WHAT YOU ARE ASKED TO DO: Your answer should consist of the lines below that hold the word "newcommand".

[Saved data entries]
"""

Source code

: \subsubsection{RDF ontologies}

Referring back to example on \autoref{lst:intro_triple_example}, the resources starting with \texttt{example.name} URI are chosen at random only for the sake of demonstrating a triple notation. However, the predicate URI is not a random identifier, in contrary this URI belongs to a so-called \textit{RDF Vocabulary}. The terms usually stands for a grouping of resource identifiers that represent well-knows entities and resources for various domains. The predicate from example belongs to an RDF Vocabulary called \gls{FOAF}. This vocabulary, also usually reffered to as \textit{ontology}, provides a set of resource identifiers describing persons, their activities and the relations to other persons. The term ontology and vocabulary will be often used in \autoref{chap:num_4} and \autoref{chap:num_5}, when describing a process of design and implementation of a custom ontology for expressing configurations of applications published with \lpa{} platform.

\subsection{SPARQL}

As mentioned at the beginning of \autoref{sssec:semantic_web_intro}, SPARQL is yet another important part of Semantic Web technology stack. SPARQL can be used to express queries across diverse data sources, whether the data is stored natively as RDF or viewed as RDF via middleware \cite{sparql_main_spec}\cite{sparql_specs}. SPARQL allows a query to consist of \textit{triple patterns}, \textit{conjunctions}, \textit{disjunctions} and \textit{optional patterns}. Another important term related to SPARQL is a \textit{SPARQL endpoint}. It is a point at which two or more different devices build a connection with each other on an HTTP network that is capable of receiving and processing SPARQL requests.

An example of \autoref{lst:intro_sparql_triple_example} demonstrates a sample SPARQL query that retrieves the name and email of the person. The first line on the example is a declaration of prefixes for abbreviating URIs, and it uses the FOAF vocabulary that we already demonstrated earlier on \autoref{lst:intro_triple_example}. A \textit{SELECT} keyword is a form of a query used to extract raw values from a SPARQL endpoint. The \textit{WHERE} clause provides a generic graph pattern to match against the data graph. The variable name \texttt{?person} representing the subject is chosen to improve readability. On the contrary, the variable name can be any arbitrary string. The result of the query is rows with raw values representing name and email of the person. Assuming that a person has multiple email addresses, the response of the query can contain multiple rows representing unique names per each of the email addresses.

"""
"""

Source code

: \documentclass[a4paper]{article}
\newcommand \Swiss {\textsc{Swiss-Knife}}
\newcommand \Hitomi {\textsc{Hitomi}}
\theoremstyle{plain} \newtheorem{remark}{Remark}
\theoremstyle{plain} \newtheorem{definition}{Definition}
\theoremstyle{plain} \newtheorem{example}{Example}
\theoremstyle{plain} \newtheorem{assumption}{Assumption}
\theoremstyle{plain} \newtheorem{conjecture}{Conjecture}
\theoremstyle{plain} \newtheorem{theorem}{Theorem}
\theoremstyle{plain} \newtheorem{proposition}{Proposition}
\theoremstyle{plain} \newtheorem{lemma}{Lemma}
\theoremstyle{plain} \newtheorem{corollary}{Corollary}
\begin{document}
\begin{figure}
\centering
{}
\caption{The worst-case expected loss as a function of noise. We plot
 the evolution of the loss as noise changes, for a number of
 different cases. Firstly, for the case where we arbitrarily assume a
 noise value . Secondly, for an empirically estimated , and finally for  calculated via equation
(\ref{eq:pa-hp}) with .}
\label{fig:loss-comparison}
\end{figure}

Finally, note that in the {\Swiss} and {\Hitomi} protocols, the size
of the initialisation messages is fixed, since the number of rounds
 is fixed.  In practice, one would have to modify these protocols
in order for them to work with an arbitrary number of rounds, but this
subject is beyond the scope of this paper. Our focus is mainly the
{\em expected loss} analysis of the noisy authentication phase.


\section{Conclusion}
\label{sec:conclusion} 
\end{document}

"""

RESULT OF THE TASK:
\newcommand \Swiss {\textsc{Swiss-Knife}}
\newcommand \Hitomi {\textsc{Hitomi}}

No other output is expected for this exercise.